Relatórios recentes da Agência Internacional de Energia sobre a situação do petróleo no mundo, da Exxon sobre as perspectivas para o setor, além de estudo da Harvard Kennedy School sobre as perspectivas de crescimento da capacidade de produção e o que isso significa para o mundo, ensejam algumas reflexões acerca das profundas modificações que devem ocorrer na geopolítica internacional nos próximos anos. Dois fatos novos deverão trazer significativas implicações políticas, econômicas e estratégicas no cenário internacional: as fontes de produção do petróleo sofrerão profundas mudanças e a demanda global, em especial da China, da Índia e do Oriente Médio, deverá crescer de 35% a 46% entre 2010 e 2035.
Em 2015 os EUA deverão superar a Rússia e se transformar no maior produtor mundial de gás natural. Até 2017 os mesmos EUA devem superar a Arábia Saudita e se tornar assim um dos maiores produtores de petróleo do mundo. De importadores passarão, até 2025, a ser exportadores de líquido de combustível, graças a um significativo aumento na produção de gás (20% de 2008 a 2012) e de petróleo (37% nesse período). Isso como resultado de uma nova tecnologia na exploração de depósitos profundos em formações de xisto (fraturamento hidráulico e perfuração horizontal) e da rápida melhoria na eficiência do consumo de combustível.
O novo cenário deverá propiciar um movimento de reindustrialização nos EUA, que atrairá de volta empresas instaladas na China e no México. Esse fato reforçará a tendência de crescimento do país e da redução das emissões de gás carbônico. Com isso poderá ocorrer o enfraquecimento das resistências domésticas às decisões internacionais na área de meio ambiente. Na medida em que são construídas usinas a gás natural, mais eficientes, haverá declínio nos EUA do uso no carvão mineral, substituído por usinas térmicas, o que pode significar aumento de sua exportação para os mercados europeu e chinês.

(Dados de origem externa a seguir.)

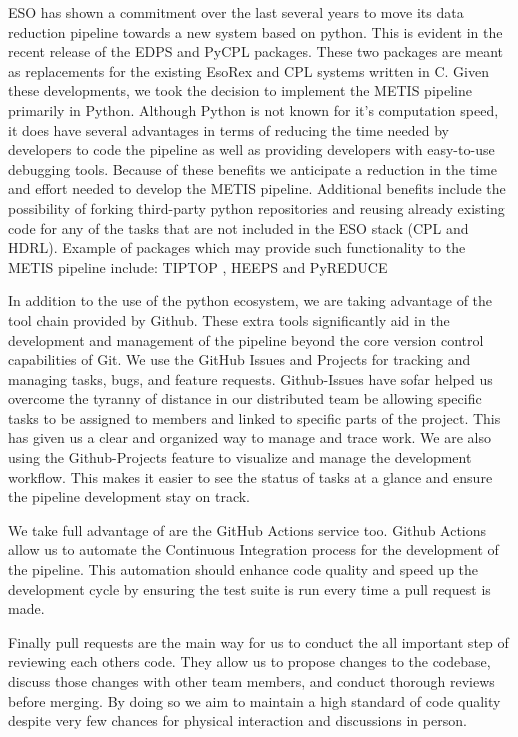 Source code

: \documentclass[a4paper]{spie}  %
\begin{document}
ESO has shown a commitment over the last several years to move its data reduction pipeline towards a new system based on python. 
This is evident in the recent release of the EDPS \cite{edps} and PyCPL \cite{pycpl} packages.
These two packages are meant as replacements for the existing EsoRex and CPL systems written in C.
Given these developments, we took the decision to implement the METIS pipeline primarily in Python.
Although Python is not known for it's computation speed, it does have several advantages in terms of reducing the time needed by developers to code the pipeline as well as providing developers with easy-to-use debugging tools. 
Because of these benefits we anticipate a reduction in the time and effort needed to develop the METIS pipeline.
Additional benefits include the possibility of forking third-party python repositories and reusing already existing code for any of the tasks that are not included in the ESO stack (CPL and HDRL). 
Example of packages which may provide such functionality to the METIS pipeline include: TIPTOP \cite{tiptop}, HEEPS \cite{HEEPS} and PyREDUCE \cite{pyreduce}

In addition to the use of the python ecosystem, we are taking advantage of the tool chain provided by Github. 
These extra tools significantly aid in the development and management of the pipeline beyond the core version control capabilities of Git. 
We use the GitHub Issues and Projects for tracking and managing tasks, bugs, and feature requests. 
Github-Issues have sofar helped us overcome the tyranny of distance in our distributed team be allowing specific tasks to be assigned to members and linked to specific parts of the project. 
This has given us a clear and organized way to manage and trace work. 
We are also using the Github-Projects feature to visualize and manage the development workflow. 
This makes it easier to see the status of tasks at a glance and ensure the pipeline development stay on track.

We take full advantage of are the GitHub Actions service too. 
Github Actions allow us to automate the Continuous Integration process for the development of the pipeline. 
This automation should enhance code quality and speed up the development cycle by ensuring the test suite is run every time a pull request is made. 

Finally pull requests are the main way for us to conduct the all important step of reviewing each others code. 
They allow us to propose changes to the codebase, discuss those changes with other team members, and conduct thorough reviews before merging. 
By doing so we aim to maintain a high standard of code quality despite very few chances for physical interaction and discussions in person.
\end{document}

O crescimento na produção global é resultado do grande volume de investimentos feitos nos EUA desde 2003, com seu ponto mais elevado em 2010, em reservas não convencionais no país (xisto betuminoso), no Canadá, na Venezuela (óleo superpesado) e no Brasil (pré-sal). Por outro lado, Noruega, Reino Unido, México e Irã enfrentarão até 2020 queda na capacidade produtiva. O maior potencial de produção deve concentrar-se no Iraque, nos EUA, no Canadá e no Brasil. A continuação do crescimento da produção, contudo, dependerá, segundo os relatórios, de o custo desta se manter acima de US$ 70, a preços correntes.
Esse cenário otimista do crescimento da indústria petrolífera poderá ser afetado ou por uma recessão econômica global, que engendraria a redução do consumo na China, ou por uma crise no Oriente Médio, incluindo o Irã. Com a queda da demanda, o excesso de produção poderá trazer o preço para abaixo dos US$ 50, ameaçando a produção global. Mesmo nesse cenário pouco provável, o desenvolvimento de projetos de maior custo marginal, como o pré-sal brasileiro, segundo os relatórios, não ficaria afetado.
A partir desses fatos e projeções, surgem algumas consequências geopolíticas da revolução petrolífera. O Oriente Médio poderá deixar de ser o foco das preocupações para os principais mercados consumidores, especialmente para os EUA e a Europa. E a Ásia se tornará o principal mercado para a maior parte do petróleo do Oriente Médio, com a transformação da China em novo protagonista no cenário político dessa região.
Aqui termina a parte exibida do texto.